Current Research Directions
Multi-omic deconvolution to study DNA–RNA dynamics in cancer
Cancer is driven by genetic mutations, including single nucleotide variations (SNV), copy number alterations (CNA) and structural variations (SV), which influence tumor behavior, such as growth rate, treatment resistance and metastasis. Identifying these mutations is critical for cancer research. While whole-genome sequencing (WGS) and whole-exome sequencing (WES) are key tools, basic steps like somatic mutation calling can be slow, limiting large-scale analysis.
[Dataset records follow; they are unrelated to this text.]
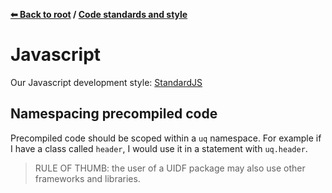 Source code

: **[⬅ Back to root](/../../#readme) / [Code standards and style](standards.md)**

# Javascript

Our Javascript development style:
[StandardJS](https://standardjs.com/index.html)

## Namespacing precompiled code 

Precompiled code should be scoped within a `uq` namespace.
For example if I have a class called `header`, I would use it in a statement
with `uq.header`.

> RULE OF THUMB: the user of a UIDF package may also use other frameworks and
> libraries.
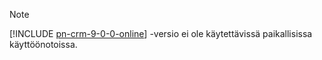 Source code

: > [!NOTE]
> [!INCLUDE [pn-crm-9-0-0-online](../includes/pn-crm-9-0-0-online.md)] -versio ei ole käytettävissä paikallisissa käyttöönotoissa. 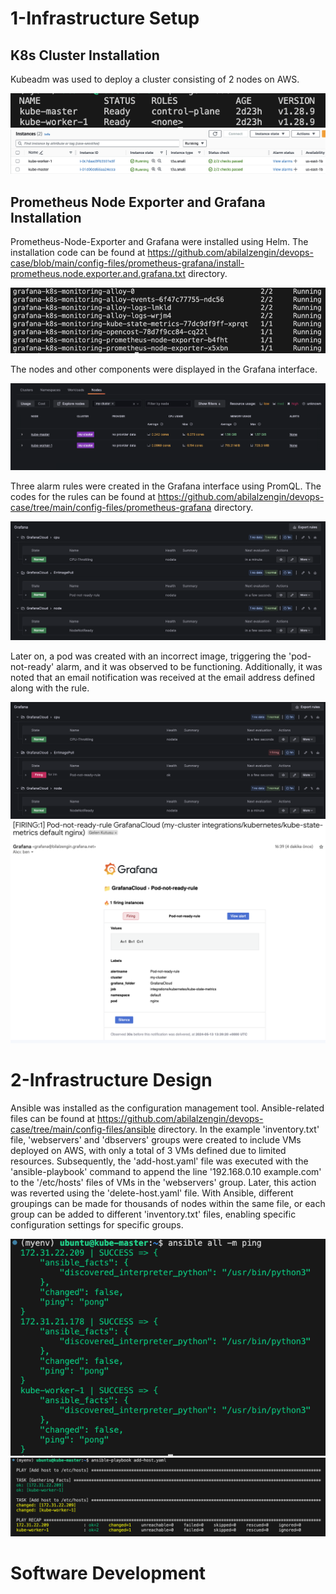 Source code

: # 1-Infrastructure Setup
## K8s Cluster Installation
Kubeadm was used to deploy a cluster consisting of 2 nodes on AWS.

![Image Alt text](/images/k8s-node-info.png)
![Image Alt text](/images/aws-node-info.png)

## Prometheus Node Exporter and Grafana Installation 
Prometheus-Node-Exporter and Grafana were installed using Helm. The installation code can be found at https://github.com/abilalzengin/devops-case/blob/main/config-files/prometheus-grafana/install-prometheus.node.exporter.and.grafana.txt directory.

![Image Alt text](/images/prom-grafana-pods.png)

The nodes and other components were displayed in the Grafana interface.

![Image Alt text](/images/grafana-nodes.png)

Three alarm rules were created in the Grafana interface using PromQL. The codes for the rules can be found at https://github.com/abilalzengin/devops-case/tree/main/config-files/prometheus-grafana directory.

![Image Alt text](/images/grafana-rules.png)

Later on, a pod was created with an incorrect image, triggering the 'pod-not-ready' alarm, and it was observed to be functioning. Additionally, it was noted that an email notification was received at the email address defined along with the rule.

![Image Alt text](/images/alarm-firing.png)
![Image Alt text](/images/e-mail.png)



# 2-Infrastructure Design
Ansible was installed as the configuration management tool. Ansible-related files can be found at https://github.com/abilalzengin/devops-case/tree/main/config-files/ansible directory. In the example 'inventory.txt' file, 'webservers' and 'dbservers' groups were created to include VMs deployed on AWS, with only a total of 3 VMs defined due to limited resources. Subsequently, the 'add-host.yaml' file was executed with the 'ansible-playbook' command to append the line '192.168.0.10 example.com' to the '/etc/hosts' files of VMs in the 'webservers' group. Later, this action was reverted using the 'delete-host.yaml' file. With Ansible, different groupings can be made for thousands of nodes within the same file, or each group can be added to different 'inventory.txt' files, enabling specific configuration settings for specific groups.

![Image Alt text](/images/ansible-ping.png)
![Image Alt text](/images/ansible-add-host.png)



# Software Development
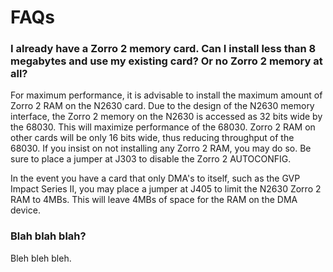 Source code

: # FAQs

### I already have a Zorro 2 memory card. Can I install less than 8 megabytes and use my existing card? Or no Zorro 2 memory at all?
For maximum performance, it is advisable to install the maximum amount of Zorro 2 RAM on the N2630 card. Due to the design of the N2630 memory interface, the Zorro 2 memory on the N2630 is accessed as 32 bits wide by the 68030. This will maximize performance of the 68030. Zorro 2 RAM on other cards will be only 16 bits wide, thus reducing throughput of the 68030. If you insist on not installing any Zorro 2 RAM, you may do so. Be sure to place a jumper at J303 to disable the Zorro 2 AUTOCONFIG.

In the event you have a card that only DMA's to itself, such as the GVP Impact Series II, you may place a jumper at J405 to limit the N2630 Zorro 2 RAM to 4MBs. This will leave 4MBs of space for the RAM on the DMA device.

### Blah blah blah?
Bleh bleh bleh.
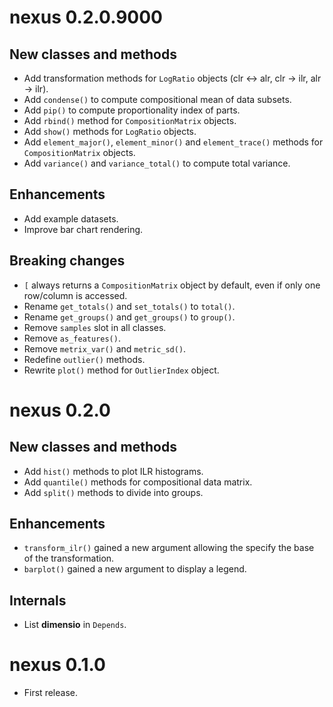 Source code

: # nexus 0.2.0.9000
## New classes and methods
* Add transformation methods for `LogRatio` objects (clr <-> alr, clr -> ilr, alr -> ilr).
* Add `condense()` to compute compositional mean of data subsets.
* Add `pip()` to compute proportionality index of parts.
* Add `rbind()` method for `CompositionMatrix` objects.
* Add `show()` methods for `LogRatio` objects.
* Add `element_major()`, `element_minor()` and `element_trace()` methods for `CompositionMatrix` objects.
* Add `variance()` and `variance_total()` to compute total variance.

## Enhancements
* Add example datasets.
* Improve bar chart rendering.

## Breaking changes
* `[` always returns a `CompositionMatrix` object by default, even if only one row/column is accessed.
* Rename `get_totals()` and `set_totals()` to `total()`.
* Rename `get_groups()` and `get_groups()` to `group()`.
* Remove `samples` slot in all classes.
* Remove `as_features()`.
* Remove `metrix_var()` and `metric_sd()`.
* Redefine `outlier()` methods.
* Rewrite `plot()` method for `OutlierIndex` object.

# nexus 0.2.0
## New classes and methods
* Add `hist()` methods to plot ILR histograms.
* Add `quantile()` methods for compositional data matrix.
* Add `split()` methods to divide into groups.

## Enhancements
* `transform_ilr()` gained a new argument allowing the specify the base of the transformation.
* `barplot()` gained a new argument to display a legend.

## Internals
* List **dimensio** in `Depends`.

# nexus 0.1.0

* First release.
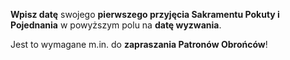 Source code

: **Wpisz datę** swojego **pierwszego przyjęcia Sakramentu Pokuty i Pojednania** w powyższym polu na **datę wyzwania**.

Jest to wymagane m.in. do **zapraszania Patronów Obrońców**!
My lab is addressing this with [MuSE2], a fast and efficient mutation calling method that facilitates large dataset analysis and advances precision medicine.
We are also interested in improving methods for reconstructing subclonal structures, which are critical for understanding cancer evolution and treatment resistance. Our effort on developing software tools like [CliPP] helps overcome limitations in previous methods by significantly reducing computational resources and time, through penalized likelihoods [Characterizing ITH]. These advancements are critical to understanding intratumor heterogeneity and cancer evolution, providing important evidence for translational research to improve patient outcomes.
Tissues, including tumors, contain diverse cell types, each with unique transcriptional patterns that can be studied through RNA expression data. While single-cell RNA sequencing (scRNA-seq) provides detailed insights, it is often costly and challenging for large-scale use. Bulk RNA-seq is more affordable but mixes signals from different cell types. To address this, deconvolution methods like [DeMixSC] help separate these signals, improving analysis of cell proportions and disease mechanisms. In cancer research, deconvolution differentiates tumor from non-tumor cells, offering insights into pathways, prognosis, and heterogeneity [DeMixT].
We further developed an integrative transcriptomic/genomic deconvolution method to calculate [TmS] (tumor-specific total mRNA expression), a feature of cancer cell plasticity, with a striking ability to predict prognosis across cancers. Spatial transcriptomics data builds on this by adding another dimension, preserving the spatial arrangement of cells to help map tumor microenvironments (TME). This spatial context provides crucial insights into how cells interact within their environments, which is essential for understanding tumor progression. We recently developed DeMixNB to characterize spatial distributions of tumor-specific gene expression. By integrating bulk, single-cell and spatial data, we can achieve deeper insights, advancing more effective and personalized cancer treatment strategies.
Cancer risk modeling (TP53) using machine learning and Bayesian models
Cancer survivors represent a fast-growing yet under-studied population with respect to cancer risk, particularly for second primary cancers, which frequently occur in survivors of breast and bladder cancer. Current risk assessments often overlook prior cancers due to limitations in large databases like SEER, which mainly account for age and sex. To address this, my lab studies patients with Li-Fraumeni syndrome (LFS), a hereditary condition linked to higher cancer risk. LFS patients often develop multiple primary cancers, offering a unique opportunity to study cancer risk while accounting for additional factors like mutation status. Using LFS data, we developed [LFSPRO] to predict both first and second primary tumors in LFS families. These insights can help physicians and genetic counselors provide personalized treatment and screening plans, aiming for early detection of cancers in survivors and LFS patients' personalized risk prediction.
We are also particularly interested in the biological annotation of TP53 mutations, as the germline mutations of TP53 are the main cause of LFS. Known as the “guardian of the genome,” the TP53 gene plays a critical role in cell signaling, apoptosis, metabolism, DNA repair and transcription, and in the meantime it is the most frequently mutated gene in human cancer. We developed survival-based clustering of predictors [SCP] using penalized likelihoods for survival outcomes to cluster hundreds of TP53 missense mutations in terms of their associated early, medium and late onset of cancer in LFS. This research aims to uncover new patterns in cancer susceptibility and improve predictive models, offering deeper insights into the genetic underpinnings of cancer risk in LFS patients.